**SUPPLIED ENTRIES**
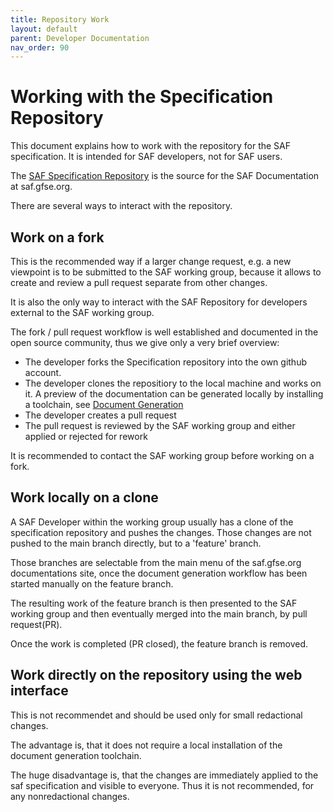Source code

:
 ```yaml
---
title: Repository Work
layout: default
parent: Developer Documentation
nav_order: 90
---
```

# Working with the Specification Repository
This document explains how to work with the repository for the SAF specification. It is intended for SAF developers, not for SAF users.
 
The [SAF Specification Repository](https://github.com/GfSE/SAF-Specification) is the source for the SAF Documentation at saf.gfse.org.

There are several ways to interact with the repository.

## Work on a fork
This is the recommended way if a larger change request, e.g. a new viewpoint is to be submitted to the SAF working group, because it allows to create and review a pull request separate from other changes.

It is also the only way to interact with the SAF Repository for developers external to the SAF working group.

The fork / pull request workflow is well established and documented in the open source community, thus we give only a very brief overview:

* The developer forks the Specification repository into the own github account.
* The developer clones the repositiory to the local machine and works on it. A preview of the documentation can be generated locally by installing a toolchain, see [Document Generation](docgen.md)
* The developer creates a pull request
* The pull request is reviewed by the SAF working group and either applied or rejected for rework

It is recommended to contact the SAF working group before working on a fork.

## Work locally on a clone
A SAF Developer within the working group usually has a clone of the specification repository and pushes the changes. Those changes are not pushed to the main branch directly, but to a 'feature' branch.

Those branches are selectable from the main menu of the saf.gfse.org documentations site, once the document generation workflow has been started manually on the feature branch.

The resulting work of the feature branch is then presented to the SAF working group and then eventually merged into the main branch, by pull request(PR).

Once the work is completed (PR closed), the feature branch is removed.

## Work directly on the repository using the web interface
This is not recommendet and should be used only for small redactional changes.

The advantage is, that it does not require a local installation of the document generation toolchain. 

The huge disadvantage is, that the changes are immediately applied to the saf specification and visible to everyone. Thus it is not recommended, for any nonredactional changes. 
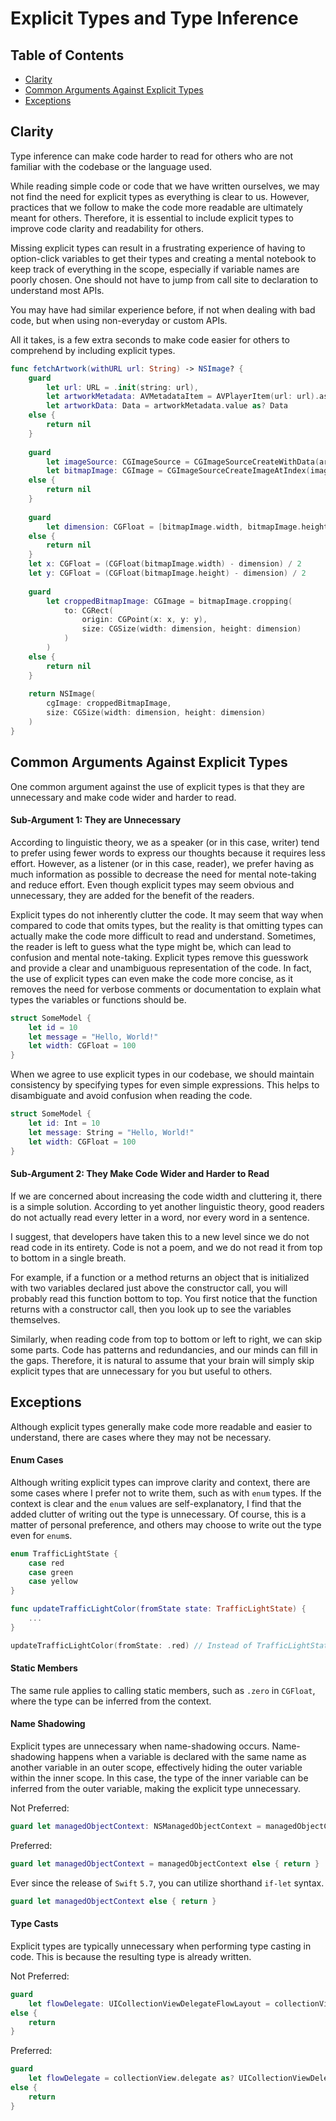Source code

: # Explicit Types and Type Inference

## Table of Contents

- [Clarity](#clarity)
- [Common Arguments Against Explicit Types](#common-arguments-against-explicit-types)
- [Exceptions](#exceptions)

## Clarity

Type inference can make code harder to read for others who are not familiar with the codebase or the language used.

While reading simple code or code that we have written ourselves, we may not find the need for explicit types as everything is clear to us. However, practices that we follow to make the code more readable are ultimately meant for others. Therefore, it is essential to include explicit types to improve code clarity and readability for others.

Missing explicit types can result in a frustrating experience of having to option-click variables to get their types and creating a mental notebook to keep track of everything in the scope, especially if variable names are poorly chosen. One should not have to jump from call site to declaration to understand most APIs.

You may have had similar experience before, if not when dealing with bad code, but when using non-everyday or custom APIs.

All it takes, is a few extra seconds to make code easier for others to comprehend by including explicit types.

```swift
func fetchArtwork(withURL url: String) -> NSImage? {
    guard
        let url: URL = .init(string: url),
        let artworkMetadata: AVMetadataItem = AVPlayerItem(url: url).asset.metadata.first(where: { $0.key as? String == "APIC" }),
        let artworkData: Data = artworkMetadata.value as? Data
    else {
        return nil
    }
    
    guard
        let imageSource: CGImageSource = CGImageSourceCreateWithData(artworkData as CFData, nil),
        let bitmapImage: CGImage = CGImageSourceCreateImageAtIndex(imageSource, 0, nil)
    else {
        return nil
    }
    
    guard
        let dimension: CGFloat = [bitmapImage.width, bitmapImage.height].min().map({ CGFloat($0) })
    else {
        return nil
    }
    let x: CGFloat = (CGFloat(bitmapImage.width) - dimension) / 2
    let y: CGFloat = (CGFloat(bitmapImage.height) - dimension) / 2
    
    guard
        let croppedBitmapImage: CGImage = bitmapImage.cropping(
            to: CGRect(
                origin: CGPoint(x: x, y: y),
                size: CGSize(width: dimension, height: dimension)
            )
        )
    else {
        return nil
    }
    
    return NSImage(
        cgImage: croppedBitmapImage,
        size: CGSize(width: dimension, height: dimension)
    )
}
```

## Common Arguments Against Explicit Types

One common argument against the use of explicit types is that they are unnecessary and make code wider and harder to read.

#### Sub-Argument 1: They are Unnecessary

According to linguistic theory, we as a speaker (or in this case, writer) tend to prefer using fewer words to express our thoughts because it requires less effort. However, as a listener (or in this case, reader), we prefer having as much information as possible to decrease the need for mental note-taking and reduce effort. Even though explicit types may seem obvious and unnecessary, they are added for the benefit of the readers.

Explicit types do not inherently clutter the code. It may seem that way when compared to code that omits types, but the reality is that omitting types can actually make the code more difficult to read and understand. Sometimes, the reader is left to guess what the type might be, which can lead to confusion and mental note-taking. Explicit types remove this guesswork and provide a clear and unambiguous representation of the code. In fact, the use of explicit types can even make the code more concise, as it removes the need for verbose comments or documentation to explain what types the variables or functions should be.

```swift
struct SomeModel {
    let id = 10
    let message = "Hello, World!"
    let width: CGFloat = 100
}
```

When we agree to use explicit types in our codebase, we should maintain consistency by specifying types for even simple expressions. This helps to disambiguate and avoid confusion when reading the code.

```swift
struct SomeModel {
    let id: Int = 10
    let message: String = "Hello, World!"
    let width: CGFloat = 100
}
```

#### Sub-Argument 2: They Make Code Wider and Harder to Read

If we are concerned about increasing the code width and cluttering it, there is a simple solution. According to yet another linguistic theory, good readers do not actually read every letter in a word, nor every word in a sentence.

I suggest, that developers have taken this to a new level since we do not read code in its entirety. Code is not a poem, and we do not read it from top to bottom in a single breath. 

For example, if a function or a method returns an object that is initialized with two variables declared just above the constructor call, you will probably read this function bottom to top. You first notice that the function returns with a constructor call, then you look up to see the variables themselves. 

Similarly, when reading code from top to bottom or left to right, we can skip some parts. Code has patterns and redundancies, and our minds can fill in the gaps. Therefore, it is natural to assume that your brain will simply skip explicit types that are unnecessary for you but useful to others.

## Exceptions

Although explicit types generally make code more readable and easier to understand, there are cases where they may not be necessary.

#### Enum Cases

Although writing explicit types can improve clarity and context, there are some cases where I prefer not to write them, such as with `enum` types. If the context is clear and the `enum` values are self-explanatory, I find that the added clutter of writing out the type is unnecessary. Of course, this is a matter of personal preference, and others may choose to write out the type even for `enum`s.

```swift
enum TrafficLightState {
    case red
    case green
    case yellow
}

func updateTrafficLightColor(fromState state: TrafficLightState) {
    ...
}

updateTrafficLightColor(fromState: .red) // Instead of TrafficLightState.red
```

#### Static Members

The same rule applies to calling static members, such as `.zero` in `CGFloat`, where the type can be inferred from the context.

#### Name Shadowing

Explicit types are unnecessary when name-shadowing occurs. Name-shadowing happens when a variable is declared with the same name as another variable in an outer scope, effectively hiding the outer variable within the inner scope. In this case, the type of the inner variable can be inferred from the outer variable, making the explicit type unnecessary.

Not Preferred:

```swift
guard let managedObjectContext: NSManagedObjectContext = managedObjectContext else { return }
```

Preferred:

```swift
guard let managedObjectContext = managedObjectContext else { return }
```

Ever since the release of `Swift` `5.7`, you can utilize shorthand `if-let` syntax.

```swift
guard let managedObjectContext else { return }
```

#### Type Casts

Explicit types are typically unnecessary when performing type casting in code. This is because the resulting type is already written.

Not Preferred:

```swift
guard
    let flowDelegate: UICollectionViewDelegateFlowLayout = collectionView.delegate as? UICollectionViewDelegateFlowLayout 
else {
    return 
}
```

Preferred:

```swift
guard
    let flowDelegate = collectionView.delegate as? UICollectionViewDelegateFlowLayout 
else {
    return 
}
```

* * *

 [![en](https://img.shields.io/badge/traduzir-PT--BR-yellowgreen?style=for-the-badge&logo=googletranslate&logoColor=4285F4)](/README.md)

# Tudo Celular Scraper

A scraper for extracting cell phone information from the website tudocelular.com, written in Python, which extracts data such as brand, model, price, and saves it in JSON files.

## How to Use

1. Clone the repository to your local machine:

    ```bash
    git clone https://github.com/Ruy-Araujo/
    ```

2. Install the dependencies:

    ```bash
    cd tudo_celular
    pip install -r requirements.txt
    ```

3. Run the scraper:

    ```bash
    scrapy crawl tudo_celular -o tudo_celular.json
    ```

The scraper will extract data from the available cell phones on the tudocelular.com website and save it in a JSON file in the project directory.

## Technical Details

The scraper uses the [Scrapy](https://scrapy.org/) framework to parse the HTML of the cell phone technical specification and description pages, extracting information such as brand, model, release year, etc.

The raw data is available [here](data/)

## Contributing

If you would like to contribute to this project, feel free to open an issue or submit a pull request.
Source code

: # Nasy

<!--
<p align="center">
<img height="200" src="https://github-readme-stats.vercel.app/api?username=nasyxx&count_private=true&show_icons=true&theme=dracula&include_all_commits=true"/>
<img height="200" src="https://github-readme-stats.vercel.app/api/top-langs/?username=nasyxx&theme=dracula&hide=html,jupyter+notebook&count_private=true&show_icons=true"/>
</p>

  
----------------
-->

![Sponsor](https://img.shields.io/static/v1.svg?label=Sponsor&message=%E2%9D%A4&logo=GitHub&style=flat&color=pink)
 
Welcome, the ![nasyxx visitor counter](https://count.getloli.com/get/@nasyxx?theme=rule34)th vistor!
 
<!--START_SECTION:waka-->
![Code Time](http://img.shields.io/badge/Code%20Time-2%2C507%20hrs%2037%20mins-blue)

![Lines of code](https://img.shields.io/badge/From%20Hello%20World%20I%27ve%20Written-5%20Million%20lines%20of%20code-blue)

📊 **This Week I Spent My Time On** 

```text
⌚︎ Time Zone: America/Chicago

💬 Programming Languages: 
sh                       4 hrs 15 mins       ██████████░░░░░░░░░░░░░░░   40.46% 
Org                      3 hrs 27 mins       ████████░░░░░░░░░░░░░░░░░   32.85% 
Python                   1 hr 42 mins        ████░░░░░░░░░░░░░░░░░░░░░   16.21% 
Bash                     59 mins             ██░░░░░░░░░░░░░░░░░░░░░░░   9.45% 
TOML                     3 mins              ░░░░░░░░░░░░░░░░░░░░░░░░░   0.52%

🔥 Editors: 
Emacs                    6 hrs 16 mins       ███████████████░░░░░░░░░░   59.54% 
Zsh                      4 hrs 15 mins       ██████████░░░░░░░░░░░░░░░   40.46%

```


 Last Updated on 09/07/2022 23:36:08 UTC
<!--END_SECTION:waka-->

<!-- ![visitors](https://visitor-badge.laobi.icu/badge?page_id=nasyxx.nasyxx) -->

**YOUR GOAL**
Filter the listing above so that only lines holding the word "imageSource" remain, and report those lines.

**RESULT OF THE EXERCISE**
        let imageSource: CGImageSource = CGImageSourceCreateWithData(artworkData as CFData, nil),
        let bitmapImage: CGImage = CGImageSourceCreateImageAtIndex(imageSource, 0, nil)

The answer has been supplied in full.